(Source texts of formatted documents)
*-*-*

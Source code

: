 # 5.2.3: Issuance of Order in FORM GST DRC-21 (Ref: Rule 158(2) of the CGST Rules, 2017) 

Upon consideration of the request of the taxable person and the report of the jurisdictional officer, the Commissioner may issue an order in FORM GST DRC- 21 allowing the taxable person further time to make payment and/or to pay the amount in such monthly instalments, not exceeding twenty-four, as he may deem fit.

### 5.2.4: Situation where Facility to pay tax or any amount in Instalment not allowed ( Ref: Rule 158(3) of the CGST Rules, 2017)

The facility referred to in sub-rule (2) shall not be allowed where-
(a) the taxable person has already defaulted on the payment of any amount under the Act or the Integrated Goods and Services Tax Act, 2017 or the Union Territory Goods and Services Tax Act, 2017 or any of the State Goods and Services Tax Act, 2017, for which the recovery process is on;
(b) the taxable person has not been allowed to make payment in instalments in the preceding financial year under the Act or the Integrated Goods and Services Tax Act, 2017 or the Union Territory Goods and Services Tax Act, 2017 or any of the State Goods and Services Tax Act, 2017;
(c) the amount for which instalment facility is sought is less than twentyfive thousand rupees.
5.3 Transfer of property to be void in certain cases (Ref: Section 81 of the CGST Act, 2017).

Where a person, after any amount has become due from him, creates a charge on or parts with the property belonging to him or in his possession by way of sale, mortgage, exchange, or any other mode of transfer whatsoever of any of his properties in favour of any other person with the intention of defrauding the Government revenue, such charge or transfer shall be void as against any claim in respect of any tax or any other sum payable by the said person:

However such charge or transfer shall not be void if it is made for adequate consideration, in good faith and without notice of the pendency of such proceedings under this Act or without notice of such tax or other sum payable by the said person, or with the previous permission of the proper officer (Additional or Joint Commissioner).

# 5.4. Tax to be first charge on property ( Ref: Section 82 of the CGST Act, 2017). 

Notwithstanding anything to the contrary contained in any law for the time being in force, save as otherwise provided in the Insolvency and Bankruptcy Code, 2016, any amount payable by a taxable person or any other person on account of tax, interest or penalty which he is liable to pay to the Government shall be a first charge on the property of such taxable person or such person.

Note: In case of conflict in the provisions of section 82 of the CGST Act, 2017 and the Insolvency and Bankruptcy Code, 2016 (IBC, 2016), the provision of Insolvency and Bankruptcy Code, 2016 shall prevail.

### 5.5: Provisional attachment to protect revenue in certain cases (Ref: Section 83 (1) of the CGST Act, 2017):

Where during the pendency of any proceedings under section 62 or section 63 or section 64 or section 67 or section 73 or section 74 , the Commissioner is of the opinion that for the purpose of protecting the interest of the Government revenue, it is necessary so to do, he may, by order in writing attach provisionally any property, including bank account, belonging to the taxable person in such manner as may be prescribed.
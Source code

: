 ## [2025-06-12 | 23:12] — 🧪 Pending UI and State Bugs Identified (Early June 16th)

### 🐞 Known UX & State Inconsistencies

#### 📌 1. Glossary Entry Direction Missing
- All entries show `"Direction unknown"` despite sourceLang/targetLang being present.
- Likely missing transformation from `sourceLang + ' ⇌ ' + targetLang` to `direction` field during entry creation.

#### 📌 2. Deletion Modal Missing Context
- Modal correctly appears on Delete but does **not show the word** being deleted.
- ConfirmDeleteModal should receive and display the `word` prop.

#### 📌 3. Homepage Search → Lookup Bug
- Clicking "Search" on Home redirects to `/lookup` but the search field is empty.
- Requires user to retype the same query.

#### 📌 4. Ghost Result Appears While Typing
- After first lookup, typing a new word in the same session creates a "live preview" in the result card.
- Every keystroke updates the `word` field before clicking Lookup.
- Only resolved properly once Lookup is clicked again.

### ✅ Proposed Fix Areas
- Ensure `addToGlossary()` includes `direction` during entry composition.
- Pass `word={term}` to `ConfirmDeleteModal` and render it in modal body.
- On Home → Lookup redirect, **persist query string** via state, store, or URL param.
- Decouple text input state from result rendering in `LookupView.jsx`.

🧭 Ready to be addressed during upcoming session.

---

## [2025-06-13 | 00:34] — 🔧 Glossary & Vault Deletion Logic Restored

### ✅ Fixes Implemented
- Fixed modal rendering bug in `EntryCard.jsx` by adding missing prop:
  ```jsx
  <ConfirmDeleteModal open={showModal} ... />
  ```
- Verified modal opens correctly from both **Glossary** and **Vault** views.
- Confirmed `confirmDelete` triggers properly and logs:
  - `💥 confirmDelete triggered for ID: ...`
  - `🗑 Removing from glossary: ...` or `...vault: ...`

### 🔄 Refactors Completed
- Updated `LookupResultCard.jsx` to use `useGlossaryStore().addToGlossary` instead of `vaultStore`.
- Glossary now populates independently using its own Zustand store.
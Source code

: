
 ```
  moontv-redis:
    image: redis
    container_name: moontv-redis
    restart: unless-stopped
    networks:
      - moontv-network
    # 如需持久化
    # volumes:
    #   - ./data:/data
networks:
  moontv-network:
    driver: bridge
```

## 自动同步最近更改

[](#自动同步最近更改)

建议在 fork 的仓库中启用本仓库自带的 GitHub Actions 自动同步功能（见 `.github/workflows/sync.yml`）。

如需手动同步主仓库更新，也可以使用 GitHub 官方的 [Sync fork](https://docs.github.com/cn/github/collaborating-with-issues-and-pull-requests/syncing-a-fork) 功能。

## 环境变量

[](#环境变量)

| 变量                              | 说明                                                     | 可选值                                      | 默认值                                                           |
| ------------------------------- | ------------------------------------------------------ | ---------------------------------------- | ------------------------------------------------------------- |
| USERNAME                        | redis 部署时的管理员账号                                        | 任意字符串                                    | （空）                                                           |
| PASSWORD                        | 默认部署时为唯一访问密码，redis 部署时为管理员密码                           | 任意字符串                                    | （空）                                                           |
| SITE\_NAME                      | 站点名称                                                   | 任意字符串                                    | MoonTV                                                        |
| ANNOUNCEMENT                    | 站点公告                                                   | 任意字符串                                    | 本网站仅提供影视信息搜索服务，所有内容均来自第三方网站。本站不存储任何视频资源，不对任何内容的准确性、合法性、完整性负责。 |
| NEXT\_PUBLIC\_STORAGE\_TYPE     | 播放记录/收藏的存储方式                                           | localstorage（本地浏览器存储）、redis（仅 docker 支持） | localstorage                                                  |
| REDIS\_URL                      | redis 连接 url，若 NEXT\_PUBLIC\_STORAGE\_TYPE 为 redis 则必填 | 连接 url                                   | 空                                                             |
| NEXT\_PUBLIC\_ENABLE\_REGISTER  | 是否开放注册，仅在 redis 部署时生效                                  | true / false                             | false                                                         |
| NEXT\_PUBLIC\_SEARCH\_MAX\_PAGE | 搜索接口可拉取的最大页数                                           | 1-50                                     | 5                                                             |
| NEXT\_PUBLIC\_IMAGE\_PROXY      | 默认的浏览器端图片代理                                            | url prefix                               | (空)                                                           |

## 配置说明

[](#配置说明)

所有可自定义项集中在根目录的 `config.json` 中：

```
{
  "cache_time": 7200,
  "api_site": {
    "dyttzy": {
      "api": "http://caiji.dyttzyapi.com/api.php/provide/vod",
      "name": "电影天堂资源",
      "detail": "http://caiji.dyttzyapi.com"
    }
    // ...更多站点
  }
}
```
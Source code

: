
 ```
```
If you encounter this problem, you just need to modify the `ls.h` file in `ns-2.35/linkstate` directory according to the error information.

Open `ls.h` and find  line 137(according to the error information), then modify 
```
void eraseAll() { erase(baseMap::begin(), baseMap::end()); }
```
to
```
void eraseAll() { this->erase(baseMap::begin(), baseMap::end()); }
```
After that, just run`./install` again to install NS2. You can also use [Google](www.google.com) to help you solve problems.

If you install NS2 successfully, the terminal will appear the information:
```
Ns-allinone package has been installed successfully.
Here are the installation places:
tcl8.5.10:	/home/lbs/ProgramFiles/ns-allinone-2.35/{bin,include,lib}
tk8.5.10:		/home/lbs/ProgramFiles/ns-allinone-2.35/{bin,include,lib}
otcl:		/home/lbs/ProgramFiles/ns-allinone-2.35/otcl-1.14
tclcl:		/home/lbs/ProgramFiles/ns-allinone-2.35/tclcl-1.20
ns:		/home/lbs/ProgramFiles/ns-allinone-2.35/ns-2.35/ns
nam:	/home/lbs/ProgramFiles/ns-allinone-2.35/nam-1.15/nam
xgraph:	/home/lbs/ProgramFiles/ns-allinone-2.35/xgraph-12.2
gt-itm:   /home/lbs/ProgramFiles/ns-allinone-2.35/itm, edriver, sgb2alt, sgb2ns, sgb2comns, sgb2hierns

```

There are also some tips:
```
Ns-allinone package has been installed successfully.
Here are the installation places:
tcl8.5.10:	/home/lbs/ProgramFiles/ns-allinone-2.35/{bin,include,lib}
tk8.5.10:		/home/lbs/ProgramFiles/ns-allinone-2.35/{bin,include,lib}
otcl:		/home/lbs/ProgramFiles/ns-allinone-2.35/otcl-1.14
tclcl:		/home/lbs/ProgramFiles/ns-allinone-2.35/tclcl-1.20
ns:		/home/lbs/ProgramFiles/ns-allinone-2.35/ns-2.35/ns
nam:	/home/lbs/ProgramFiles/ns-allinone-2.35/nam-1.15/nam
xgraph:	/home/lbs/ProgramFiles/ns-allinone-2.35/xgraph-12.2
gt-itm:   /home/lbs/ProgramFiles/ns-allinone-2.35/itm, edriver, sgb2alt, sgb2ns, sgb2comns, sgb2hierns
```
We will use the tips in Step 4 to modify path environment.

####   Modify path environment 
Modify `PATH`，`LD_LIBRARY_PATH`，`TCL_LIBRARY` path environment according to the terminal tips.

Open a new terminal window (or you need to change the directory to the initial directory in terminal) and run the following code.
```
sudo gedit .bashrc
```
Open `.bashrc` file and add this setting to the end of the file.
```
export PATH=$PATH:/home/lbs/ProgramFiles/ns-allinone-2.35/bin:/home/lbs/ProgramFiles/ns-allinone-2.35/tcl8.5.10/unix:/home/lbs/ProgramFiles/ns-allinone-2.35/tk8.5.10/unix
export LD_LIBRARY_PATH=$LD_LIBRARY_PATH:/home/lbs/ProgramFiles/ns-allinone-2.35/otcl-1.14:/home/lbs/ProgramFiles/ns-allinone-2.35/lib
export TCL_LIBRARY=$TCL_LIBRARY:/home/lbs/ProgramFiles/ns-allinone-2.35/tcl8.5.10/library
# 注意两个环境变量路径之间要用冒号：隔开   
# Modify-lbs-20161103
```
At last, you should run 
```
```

*-*-*

• **Required action**: List every line from the entries above in which "Rules" appears.

• **Response**:
: # 5.2.3: Issuance of Order in FORM GST DRC-21 (Ref: Rule 158(2) of the CGST Rules, 2017) 
### 5.2.4: Situation where Facility to pay tax or any amount in Instalment not allowed ( Ref: Rule 158(3) of the CGST Rules, 2017)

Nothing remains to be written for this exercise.